RECORDS FOR PROCESSING:

Content starts

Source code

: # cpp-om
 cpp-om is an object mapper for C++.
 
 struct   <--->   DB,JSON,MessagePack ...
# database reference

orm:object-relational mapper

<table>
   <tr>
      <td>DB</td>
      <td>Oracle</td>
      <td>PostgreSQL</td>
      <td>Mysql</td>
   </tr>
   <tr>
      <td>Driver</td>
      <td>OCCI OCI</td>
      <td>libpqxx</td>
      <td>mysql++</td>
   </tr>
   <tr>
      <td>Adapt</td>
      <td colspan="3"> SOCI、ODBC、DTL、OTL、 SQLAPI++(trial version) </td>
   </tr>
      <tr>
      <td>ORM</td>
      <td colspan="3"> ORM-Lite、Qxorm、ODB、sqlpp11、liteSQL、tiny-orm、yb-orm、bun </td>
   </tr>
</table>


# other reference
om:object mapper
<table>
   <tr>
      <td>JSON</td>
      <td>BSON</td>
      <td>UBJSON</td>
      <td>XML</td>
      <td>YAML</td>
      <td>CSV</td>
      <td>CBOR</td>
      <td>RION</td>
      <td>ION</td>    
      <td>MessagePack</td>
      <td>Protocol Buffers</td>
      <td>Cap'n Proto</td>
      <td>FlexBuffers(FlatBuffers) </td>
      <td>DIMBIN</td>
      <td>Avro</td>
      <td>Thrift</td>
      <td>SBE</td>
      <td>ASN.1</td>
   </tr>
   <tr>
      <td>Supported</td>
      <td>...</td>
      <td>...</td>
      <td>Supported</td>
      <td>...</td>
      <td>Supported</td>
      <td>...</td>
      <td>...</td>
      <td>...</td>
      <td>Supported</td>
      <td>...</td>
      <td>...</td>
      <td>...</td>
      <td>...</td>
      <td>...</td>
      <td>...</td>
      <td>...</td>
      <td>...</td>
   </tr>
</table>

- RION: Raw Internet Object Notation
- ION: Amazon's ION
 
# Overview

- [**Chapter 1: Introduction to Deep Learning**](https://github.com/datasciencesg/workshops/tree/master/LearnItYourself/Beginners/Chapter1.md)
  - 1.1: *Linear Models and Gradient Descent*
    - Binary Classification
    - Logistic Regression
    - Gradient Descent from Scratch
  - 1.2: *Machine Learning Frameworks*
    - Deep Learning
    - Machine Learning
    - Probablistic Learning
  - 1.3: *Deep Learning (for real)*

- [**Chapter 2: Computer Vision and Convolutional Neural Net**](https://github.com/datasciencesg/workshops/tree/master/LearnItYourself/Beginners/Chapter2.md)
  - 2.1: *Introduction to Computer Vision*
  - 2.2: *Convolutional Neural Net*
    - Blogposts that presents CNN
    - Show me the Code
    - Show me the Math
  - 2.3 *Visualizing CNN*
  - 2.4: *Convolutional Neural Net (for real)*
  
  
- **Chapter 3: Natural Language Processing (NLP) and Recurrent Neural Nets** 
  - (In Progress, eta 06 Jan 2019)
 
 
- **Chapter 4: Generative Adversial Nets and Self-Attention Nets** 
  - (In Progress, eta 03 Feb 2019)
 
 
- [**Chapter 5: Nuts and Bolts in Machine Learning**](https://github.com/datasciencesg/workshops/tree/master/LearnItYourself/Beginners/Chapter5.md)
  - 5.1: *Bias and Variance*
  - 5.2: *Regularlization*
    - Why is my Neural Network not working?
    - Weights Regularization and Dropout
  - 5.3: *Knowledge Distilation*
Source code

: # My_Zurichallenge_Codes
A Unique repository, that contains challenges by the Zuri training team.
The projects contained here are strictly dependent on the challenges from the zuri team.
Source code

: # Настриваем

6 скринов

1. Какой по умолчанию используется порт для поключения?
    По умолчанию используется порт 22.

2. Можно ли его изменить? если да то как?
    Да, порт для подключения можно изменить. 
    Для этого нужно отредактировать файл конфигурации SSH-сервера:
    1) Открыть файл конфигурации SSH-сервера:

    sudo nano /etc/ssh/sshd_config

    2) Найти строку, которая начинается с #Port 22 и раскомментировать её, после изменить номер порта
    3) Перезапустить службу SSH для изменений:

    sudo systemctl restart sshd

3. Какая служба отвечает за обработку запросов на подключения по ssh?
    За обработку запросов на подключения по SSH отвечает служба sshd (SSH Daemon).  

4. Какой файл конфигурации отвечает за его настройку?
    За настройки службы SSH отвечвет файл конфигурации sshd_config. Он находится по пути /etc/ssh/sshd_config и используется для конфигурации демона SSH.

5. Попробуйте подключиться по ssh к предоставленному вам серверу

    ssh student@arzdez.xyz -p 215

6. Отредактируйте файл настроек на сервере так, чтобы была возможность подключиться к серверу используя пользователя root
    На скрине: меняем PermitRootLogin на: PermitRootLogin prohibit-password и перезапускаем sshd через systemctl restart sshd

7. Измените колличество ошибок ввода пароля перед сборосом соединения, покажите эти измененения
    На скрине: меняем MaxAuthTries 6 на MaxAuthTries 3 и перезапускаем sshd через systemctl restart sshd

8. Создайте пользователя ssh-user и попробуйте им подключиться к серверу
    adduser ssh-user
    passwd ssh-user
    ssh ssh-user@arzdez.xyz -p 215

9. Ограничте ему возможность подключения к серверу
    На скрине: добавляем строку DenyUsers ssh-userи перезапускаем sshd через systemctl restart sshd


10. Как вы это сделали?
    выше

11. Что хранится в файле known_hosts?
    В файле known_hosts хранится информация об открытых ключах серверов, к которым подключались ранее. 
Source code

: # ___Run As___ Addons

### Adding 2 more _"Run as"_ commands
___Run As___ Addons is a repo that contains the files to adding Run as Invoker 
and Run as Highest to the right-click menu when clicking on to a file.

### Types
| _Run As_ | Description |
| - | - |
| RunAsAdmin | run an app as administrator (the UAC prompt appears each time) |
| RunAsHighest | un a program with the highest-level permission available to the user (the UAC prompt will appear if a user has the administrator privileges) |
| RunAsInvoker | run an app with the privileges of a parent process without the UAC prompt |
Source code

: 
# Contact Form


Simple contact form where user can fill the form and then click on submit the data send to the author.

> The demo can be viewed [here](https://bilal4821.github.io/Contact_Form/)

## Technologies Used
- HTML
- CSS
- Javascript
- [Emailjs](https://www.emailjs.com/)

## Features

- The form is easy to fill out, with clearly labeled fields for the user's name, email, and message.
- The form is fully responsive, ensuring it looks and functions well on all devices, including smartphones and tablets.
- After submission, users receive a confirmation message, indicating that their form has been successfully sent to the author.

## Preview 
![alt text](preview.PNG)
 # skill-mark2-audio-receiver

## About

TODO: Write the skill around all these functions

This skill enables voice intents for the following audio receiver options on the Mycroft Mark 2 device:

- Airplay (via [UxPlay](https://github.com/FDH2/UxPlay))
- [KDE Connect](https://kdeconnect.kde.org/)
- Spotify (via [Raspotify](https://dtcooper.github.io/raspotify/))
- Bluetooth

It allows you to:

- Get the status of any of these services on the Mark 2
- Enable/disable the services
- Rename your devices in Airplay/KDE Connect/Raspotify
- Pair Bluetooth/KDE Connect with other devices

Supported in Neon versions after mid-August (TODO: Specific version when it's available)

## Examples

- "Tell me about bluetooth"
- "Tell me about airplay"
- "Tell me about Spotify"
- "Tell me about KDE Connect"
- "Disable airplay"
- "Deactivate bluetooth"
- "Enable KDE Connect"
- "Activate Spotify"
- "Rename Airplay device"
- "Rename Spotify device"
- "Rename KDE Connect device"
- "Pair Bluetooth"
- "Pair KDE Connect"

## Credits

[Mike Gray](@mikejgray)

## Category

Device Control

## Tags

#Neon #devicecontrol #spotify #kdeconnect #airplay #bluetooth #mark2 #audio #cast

Content ends

TASK TO CARRY OUT:
What the answer needs is every line from the data above with "contains" in it.

RESPONSE FOR THIS EXERCISE:
A Unique repository, that contains challenges by the Zuri training team.
___Run As___ Addons is a repo that contains the files to adding Run as Invoker 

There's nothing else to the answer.